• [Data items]
%%

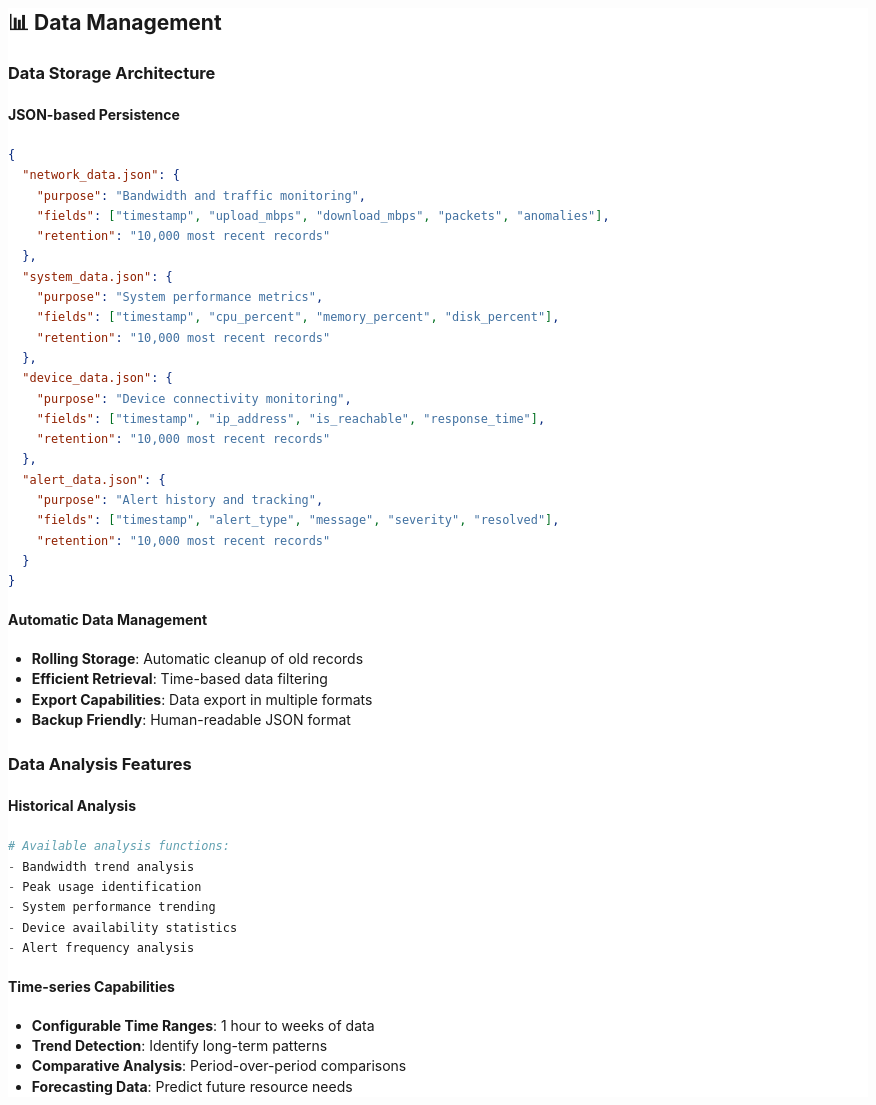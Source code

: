 ## 📊 Data Management

### **Data Storage Architecture**

#### **JSON-based Persistence**
```json
{
  "network_data.json": {
    "purpose": "Bandwidth and traffic monitoring",
    "fields": ["timestamp", "upload_mbps", "download_mbps", "packets", "anomalies"],
    "retention": "10,000 most recent records"
  },
  "system_data.json": {
    "purpose": "System performance metrics", 
    "fields": ["timestamp", "cpu_percent", "memory_percent", "disk_percent"],
    "retention": "10,000 most recent records"
  },
  "device_data.json": {
    "purpose": "Device connectivity monitoring",
    "fields": ["timestamp", "ip_address", "is_reachable", "response_time"],
    "retention": "10,000 most recent records"
  },
  "alert_data.json": {
    "purpose": "Alert history and tracking",
    "fields": ["timestamp", "alert_type", "message", "severity", "resolved"],
    "retention": "10,000 most recent records"
  }
}
```

#### **Automatic Data Management**
- **Rolling Storage**: Automatic cleanup of old records
- **Efficient Retrieval**: Time-based data filtering
- **Export Capabilities**: Data export in multiple formats
- **Backup Friendly**: Human-readable JSON format

### **Data Analysis Features**

#### **Historical Analysis**
```python
# Available analysis functions:
- Bandwidth trend analysis
- Peak usage identification  
- System performance trending
- Device availability statistics
- Alert frequency analysis
```

#### **Time-series Capabilities**
- **Configurable Time Ranges**: 1 hour to weeks of data
- **Trend Detection**: Identify long-term patterns
- **Comparative Analysis**: Period-over-period comparisons
- **Forecasting Data**: Predict future resource needs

%%

• [AIM OF THE TASK] Give every record back exactly as it reads, with no images.

• [RESPONSE]
Source code

: ## 📊 Data Management

### **Data Storage Architecture**

#### **JSON-based Persistence**
```json
{
  "network_data.json": {
    "purpose": "Bandwidth and traffic monitoring",
    "fields": ["timestamp", "upload_mbps", "download_mbps", "packets", "anomalies"],
    "retention": "10,000 most recent records"
  },
  "system_data.json": {
    "purpose": "System performance metrics", 
    "fields": ["timestamp", "cpu_percent", "memory_percent", "disk_percent"],
    "retention": "10,000 most recent records"
  },
  "device_data.json": {
    "purpose": "Device connectivity monitoring",
    "fields": ["timestamp", "ip_address", "is_reachable", "response_time"],
    "retention": "10,000 most recent records"
  },
  "alert_data.json": {
    "purpose": "Alert history and tracking",
    "fields": ["timestamp", "alert_type", "message", "severity", "resolved"],
    "retention": "10,000 most recent records"
  }
}
```

#### **Automatic Data Management**
- **Rolling Storage**: Automatic cleanup of old records
- **Efficient Retrieval**: Time-based data filtering
- **Export Capabilities**: Data export in multiple formats
- **Backup Friendly**: Human-readable JSON format

### **Data Analysis Features**

#### **Historical Analysis**
```python
# Available analysis functions:
- Bandwidth trend analysis
- Peak usage identification  
- System performance trending
- Device availability statistics
- Alert frequency analysis
```

#### **Time-series Capabilities**
- **Configurable Time Ranges**: 1 hour to weeks of data
- **Trend Detection**: Identify long-term patterns
- **Comparative Analysis**: Period-over-period comparisons
- **Forecasting Data**: Predict future resource needs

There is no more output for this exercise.